(Excerpts from a dataset)
□ □ □ □ □ □ □
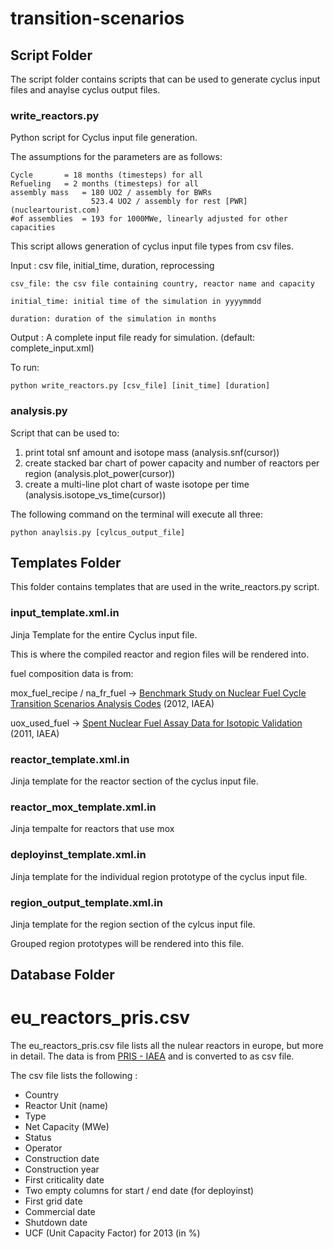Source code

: # transition-scenarios

## Script Folder
The script folder contains scripts that can be used to generate cyclus
input files and anaylse cyclus output files.




### write_reactors.py
Python script for Cyclus input file generation.

The assumptions for the parameters are as follows:

	Cycle 		= 18 months (timesteps) for all
	Refueling 	= 2 months (timesteps) for all
	assembly mass 	= 180 UO2 / assembly for BWRs
			  		  523.4 UO2 / assembly for rest [PWR](nucleartourist.com)
	#of assemblies 	= 193 for 1000MWe, linearly adjusted for other capacities

This script allows generation of cyclus input file types from csv files.

Input : csv file, initial_time, duration, reprocessing 


	    
    csv_file: the csv file containing country, reactor name and capacity
    
    initial_time: initial time of the simulation in yyyymmdd

    duration: duration of the simulation in months
    
    
Output : A complete input file ready for simulation. (default: complete_input.xml)
    
To run:

	python write_reactors.py [csv_file] [init_time] [duration]


### analysis.py
Script that can be used to:
1. print total snf amount and isotope mass (analysis.snf(cursor))
2. create stacked bar chart of power capacity and number of reactors per region (analysis.plot_power(cursor))
3. create a multi-line plot chart of waste isotope per time (analysis.isotope_vs_time(cursor))

The following command on the terminal will execute all three:

`python anaylsis.py [cylcus_output_file]`


## Templates Folder
This folder contains templates that are used in the write_reactors.py script.

### input_template.xml.in
Jinja Template for the entire Cyclus input file.

This is where the compiled reactor and region files will be rendered into.

fuel composition data is from:

mox_fuel_recipe / na_fr_fuel -> [Benchmark Study on Nuclear Fuel Cycle Transition Scenarios Analysis Codes](http://www.iaea.org/inis/collection/NCLCollectionStore/_Public/44/089/44089401.pdf?r=1) 
(2012, IAEA)

uox_used_fuel -> [Spent Nuclear Fuel Assay Data for Isotopic Validation](https://www.oecd-nea.org/science/wpncs/ADSNF/SOAR_final.pdf) 
(2011, IAEA)

### reactor_template.xml.in
Jinja template for the reactor section of the cyclus input file.

### reactor_mox_template.xml.in
Jinja tempalte for reactors that use mox

### deployinst_template.xml.in
Jinja template for the individual region prototype of the cyclus input file.

### region_output_template.xml.in
Jinja template for the region section of the cylcus input file.

Grouped region prototypes will be rendered into this file.


## Database Folder

# eu_reactors_pris.csv
The eu_reactors_pris.csv file lists all the nulear reactors in europe,
but more in detail. The data is from [PRIS - IAEA](https://www.iaea.org/pris/)
and is converted to as csv file.

The csv file lists the following :
* Country
* Reactor Unit (name)
* Type
* Net Capacity (MWe)
* Status
* Operator
* Construction date
* Construction year
* First criticality date
* Two empty columns for start / end date (for deployinst)
* First grid date
* Commercial date
* Shutdown date
* UCF (Unit Capacity Factor) for 2013 (in %)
□ □ □ □ □ □ □
§ **Your instructions**
Could you copy out every record exactly, minus the pictures?

§ **Solution for this task**
Source code

: # transition-scenarios

## Script Folder
The script folder contains scripts that can be used to generate cyclus
input files and anaylse cyclus output files.




### write_reactors.py
Python script for Cyclus input file generation.

The assumptions for the parameters are as follows:

	Cycle 		= 18 months (timesteps) for all
	Refueling 	= 2 months (timesteps) for all
	assembly mass 	= 180 UO2 / assembly for BWRs
			  		  523.4 UO2 / assembly for rest [PWR](nucleartourist.com)
	#of assemblies 	= 193 for 1000MWe, linearly adjusted for other capacities

This script allows generation of cyclus input file types from csv files.

Input : csv file, initial_time, duration, reprocessing 


	    
    csv_file: the csv file containing country, reactor name and capacity
    
    initial_time: initial time of the simulation in yyyymmdd

    duration: duration of the simulation in months
    
    
Output : A complete input file ready for simulation. (default: complete_input.xml)
    
To run:

	python write_reactors.py [csv_file] [init_time] [duration]


### analysis.py
Script that can be used to:
1. print total snf amount and isotope mass (analysis.snf(cursor))
2. create stacked bar chart of power capacity and number of reactors per region (analysis.plot_power(cursor))
3. create a multi-line plot chart of waste isotope per time (analysis.isotope_vs_time(cursor))

The following command on the terminal will execute all three:

`python anaylsis.py [cylcus_output_file]`


## Templates Folder
This folder contains templates that are used in the write_reactors.py script.

### input_template.xml.in
Jinja Template for the entire Cyclus input file.

This is where the compiled reactor and region files will be rendered into.

fuel composition data is from:

mox_fuel_recipe / na_fr_fuel -> [Benchmark Study on Nuclear Fuel Cycle Transition Scenarios Analysis Codes](http://www.iaea.org/inis/collection/NCLCollectionStore/_Public/44/089/44089401.pdf?r=1) 
(2012, IAEA)

uox_used_fuel -> [Spent Nuclear Fuel Assay Data for Isotopic Validation](https://www.oecd-nea.org/science/wpncs/ADSNF/SOAR_final.pdf) 
(2011, IAEA)

### reactor_template.xml.in
Jinja template for the reactor section of the cyclus input file.

### reactor_mox_template.xml.in
Jinja tempalte for reactors that use mox

### deployinst_template.xml.in
Jinja template for the individual region prototype of the cyclus input file.

### region_output_template.xml.in
Jinja template for the region section of the cylcus input file.

Grouped region prototypes will be rendered into this file.


## Database Folder

# eu_reactors_pris.csv
The eu_reactors_pris.csv file lists all the nulear reactors in europe,
but more in detail. The data is from [PRIS - IAEA](https://www.iaea.org/pris/)
and is converted to as csv file.

The csv file lists the following :
* Country
* Reactor Unit (name)
* Type
* Net Capacity (MWe)
* Status
* Operator
* Construction date
* Construction year
* First criticality date
* Two empty columns for start / end date (for deployinst)
* First grid date
* Commercial date
* Shutdown date
* UCF (Unit Capacity Factor) for 2013 (in %)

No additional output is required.